The Boy in the Striped Pajamas


Recently I saw a screening of “The Boy in the Striped Pajamas” which is set to come out in November. It’s one of those movies you are “glad you saw” though you would struggle to say you enjoyed it. While not quite as captivating as Hotel Rwanda, it’s along those same lines of enjoyment. You’re glad you saw it though calling it entertaining seems wrong.

Though a Holocaust movie, the story really isn’t about the people in the camps quite like Schindler’s List. Instead, the movie is from the perspective of an 8 year old boy whose father is the commandant of Auschwitz.

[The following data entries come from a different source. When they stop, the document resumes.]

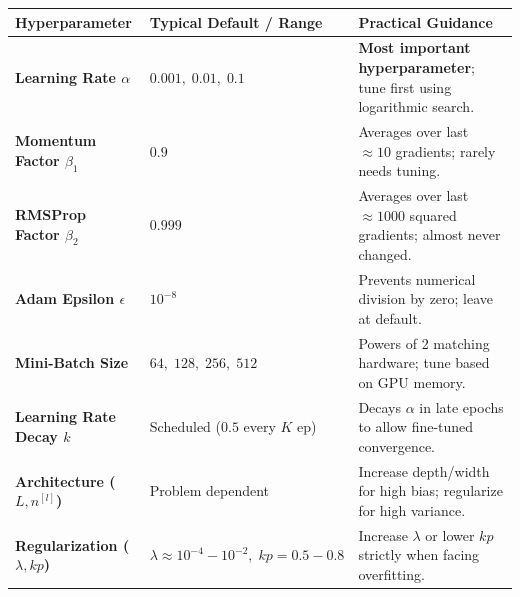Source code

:\documentclass[10pt,a4paper]{article}
\begin{document}
\par\vspace{1pt}
\begin{center}
\footnotesize
\setlength{\tabcolsep}{4pt}
\begin{tabularx}{\textwidth}{p{}p{}>{\raggedright\arraybackslash}X}
\toprule
\rowcolor{lightbg}
\textbf{Hyperparameter} & \textbf{Typical Default / Range} & \textbf{Practical Guidance} \\
\midrule
\textbf{Learning Rate $\alpha$} & $0.001, \; 0.01, \; 0.1$ & \textbf{Most important hyperparameter}; tune first using logarithmic search. \\
\midrule
\textbf{Momentum Factor $\beta_1$} & $0.9$ & Averages over last $\approx 10$ gradients; rarely needs tuning. \\
\midrule
\textbf{RMSProp Factor $\beta_2$} & $0.999$ & Averages over last $\approx 1000$ squared gradients; almost never changed. \\
\midrule
\textbf{Adam Epsilon $\epsilon$} & $10^{-8}$ & Prevents numerical division by zero; leave at default. \\
\midrule
\textbf{Mini-Batch Size} & $64, \; 128, \; 256, \; 512$ & Powers of 2 matching hardware; tune based on GPU memory. \\
\midrule
\textbf{Learning Rate Decay $k$} & Scheduled ($0.5$ every $K$ ep) & Decays $\alpha$ in late epochs to allow fine-tuned convergence. \\
\midrule
\textbf{Architecture ($L, n^{[l]}$)} & Problem dependent & Increase depth/width for high bias; regularize for high variance. \\
\midrule
\textbf{Regularization ($\lambda, kp$)} & $\lambda \approx 10^{-4}-10^{-2}, \; kp=0.5-0.8$ & Increase $\lambda$ or lower $kp$ strictly when facing overfitting. \\
\bottomrule
\end{tabularx}
\end{center}
\end{document}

If you like to use movies to connect with your youth group students, this is definitely a film which would generate some discussion afterwards. It would seem a powerful discussion topic after the movie would be about our perspective on life and how sometimes we only see what others want us to see and not the truth. In this case, young Bruno was largely shielded from the realities of the genocide that happened just past the wall of back garden.

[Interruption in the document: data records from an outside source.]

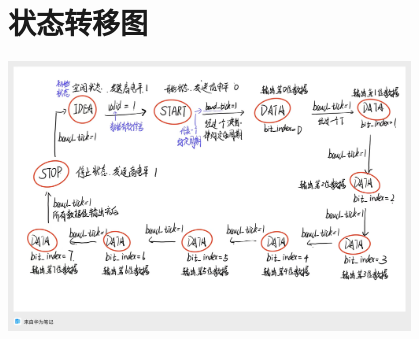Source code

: \documentclass{article} %
\begin{document}
\section{状态转移图}
\includegraphics[width=0.8\textwidth]{22.jpg}\par
\end{document}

Here’s a great description of the movie.

The Boy in the Striped Pajamas is a fictional story that offers a unique perspective on how prejudice, hatred and violence affect innocent people, particularly children, during wartime. Through the lens of an eight-year-old boy largely shielded from the reality of World War II, we witness a forbidden friendship that forms between Bruno, the son of Nazi commandant, and Schmuel, a Jewish boy held captive in a concentration camp. Though the two are separated physically by a barbed wire fence, their lives become inescapably intertwined.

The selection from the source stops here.